* **YOUR INSTRUCTIONS**: Check every line of the data below for "video". Copy each one that has it.

Dataset entries
::::::::

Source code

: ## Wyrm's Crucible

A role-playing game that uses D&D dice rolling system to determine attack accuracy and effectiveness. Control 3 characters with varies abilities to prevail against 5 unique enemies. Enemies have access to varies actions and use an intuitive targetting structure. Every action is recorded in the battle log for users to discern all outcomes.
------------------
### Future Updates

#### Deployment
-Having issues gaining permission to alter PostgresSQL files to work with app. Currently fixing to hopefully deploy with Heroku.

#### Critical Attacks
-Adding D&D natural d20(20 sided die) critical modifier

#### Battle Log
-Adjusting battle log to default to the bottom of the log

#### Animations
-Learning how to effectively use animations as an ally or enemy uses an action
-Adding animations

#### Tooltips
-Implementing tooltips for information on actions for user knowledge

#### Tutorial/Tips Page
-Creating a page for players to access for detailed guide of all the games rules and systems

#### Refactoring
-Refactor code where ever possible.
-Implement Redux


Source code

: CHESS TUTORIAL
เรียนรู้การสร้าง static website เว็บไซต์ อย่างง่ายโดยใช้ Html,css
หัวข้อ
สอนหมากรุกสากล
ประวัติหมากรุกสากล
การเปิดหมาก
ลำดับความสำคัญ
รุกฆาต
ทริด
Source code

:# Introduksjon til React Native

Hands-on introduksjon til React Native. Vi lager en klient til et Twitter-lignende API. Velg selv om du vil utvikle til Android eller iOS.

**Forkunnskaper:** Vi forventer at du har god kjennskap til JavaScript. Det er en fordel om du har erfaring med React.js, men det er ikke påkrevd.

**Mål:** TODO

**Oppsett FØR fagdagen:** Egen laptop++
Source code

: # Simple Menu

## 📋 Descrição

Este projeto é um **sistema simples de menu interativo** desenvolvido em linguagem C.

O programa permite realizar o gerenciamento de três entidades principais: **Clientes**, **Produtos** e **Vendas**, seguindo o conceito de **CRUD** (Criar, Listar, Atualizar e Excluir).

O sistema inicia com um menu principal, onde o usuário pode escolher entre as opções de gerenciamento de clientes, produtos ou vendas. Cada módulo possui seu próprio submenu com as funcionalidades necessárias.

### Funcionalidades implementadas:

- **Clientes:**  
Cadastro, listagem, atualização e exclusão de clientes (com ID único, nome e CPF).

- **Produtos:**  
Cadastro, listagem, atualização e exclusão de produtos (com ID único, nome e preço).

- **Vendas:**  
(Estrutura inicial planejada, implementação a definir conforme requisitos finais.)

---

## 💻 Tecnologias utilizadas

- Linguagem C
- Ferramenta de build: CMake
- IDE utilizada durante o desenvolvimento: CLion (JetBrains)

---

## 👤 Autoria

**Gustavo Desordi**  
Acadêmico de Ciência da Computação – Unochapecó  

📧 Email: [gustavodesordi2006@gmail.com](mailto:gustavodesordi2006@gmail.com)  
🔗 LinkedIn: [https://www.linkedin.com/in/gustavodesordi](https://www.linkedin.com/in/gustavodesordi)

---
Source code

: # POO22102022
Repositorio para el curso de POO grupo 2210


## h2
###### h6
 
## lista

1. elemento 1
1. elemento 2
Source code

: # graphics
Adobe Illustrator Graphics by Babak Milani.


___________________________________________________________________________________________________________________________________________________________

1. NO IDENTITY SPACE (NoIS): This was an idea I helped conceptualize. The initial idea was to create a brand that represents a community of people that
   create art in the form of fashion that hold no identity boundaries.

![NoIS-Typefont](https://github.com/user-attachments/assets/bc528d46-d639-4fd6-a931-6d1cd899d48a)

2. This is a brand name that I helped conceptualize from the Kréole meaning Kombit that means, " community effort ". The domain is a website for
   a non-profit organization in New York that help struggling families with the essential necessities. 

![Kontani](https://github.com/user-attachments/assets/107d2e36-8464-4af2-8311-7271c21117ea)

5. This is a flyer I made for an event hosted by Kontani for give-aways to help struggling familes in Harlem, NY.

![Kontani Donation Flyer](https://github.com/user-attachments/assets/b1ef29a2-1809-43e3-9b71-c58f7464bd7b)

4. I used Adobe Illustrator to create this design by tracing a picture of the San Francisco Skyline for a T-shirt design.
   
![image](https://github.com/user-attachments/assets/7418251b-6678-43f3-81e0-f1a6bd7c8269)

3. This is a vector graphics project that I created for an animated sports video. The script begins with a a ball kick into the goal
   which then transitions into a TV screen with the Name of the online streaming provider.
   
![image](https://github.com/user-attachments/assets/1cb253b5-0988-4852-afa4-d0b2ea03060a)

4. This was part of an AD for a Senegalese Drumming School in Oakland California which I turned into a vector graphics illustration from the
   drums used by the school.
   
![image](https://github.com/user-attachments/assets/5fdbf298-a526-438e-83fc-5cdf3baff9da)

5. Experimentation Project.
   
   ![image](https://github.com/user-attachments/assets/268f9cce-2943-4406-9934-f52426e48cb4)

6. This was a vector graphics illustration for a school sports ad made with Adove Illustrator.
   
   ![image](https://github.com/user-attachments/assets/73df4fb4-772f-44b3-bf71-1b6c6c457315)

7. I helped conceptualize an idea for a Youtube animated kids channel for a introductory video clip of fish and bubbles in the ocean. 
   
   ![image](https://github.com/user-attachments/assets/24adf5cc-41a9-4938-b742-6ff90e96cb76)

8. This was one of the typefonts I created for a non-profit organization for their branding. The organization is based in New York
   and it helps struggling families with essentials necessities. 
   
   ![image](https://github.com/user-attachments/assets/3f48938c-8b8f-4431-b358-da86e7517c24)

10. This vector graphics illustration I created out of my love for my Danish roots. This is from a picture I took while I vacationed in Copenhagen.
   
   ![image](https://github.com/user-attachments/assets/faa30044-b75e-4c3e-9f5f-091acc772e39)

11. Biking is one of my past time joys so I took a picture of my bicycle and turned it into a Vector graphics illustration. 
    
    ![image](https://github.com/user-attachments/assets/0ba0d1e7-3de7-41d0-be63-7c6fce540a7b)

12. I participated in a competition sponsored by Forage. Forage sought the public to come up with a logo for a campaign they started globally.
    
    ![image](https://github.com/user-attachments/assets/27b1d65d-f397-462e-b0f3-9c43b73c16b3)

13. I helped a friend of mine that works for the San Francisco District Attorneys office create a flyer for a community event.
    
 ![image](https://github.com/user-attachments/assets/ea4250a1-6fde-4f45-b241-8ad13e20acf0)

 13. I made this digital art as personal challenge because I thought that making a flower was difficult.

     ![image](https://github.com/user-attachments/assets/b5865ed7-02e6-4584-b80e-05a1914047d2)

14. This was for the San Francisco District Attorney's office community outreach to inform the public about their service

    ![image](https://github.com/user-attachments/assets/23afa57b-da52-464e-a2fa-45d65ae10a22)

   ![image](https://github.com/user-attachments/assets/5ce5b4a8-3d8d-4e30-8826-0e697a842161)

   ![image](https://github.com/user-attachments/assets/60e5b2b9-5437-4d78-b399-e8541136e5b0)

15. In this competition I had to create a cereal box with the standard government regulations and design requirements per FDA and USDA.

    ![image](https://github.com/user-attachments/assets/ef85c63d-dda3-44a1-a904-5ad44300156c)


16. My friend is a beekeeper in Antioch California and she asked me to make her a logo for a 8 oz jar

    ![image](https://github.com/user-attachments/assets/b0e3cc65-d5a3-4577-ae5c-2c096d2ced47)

::::::::

* **WRITTEN ANSWER**:
3. This is a vector graphics project that I created for an animated sports video. The script begins with a a ball kick into the goal
7. I helped conceptualize an idea for a Youtube animated kids channel for a introductory video clip of fish and bubbles in the ocean. 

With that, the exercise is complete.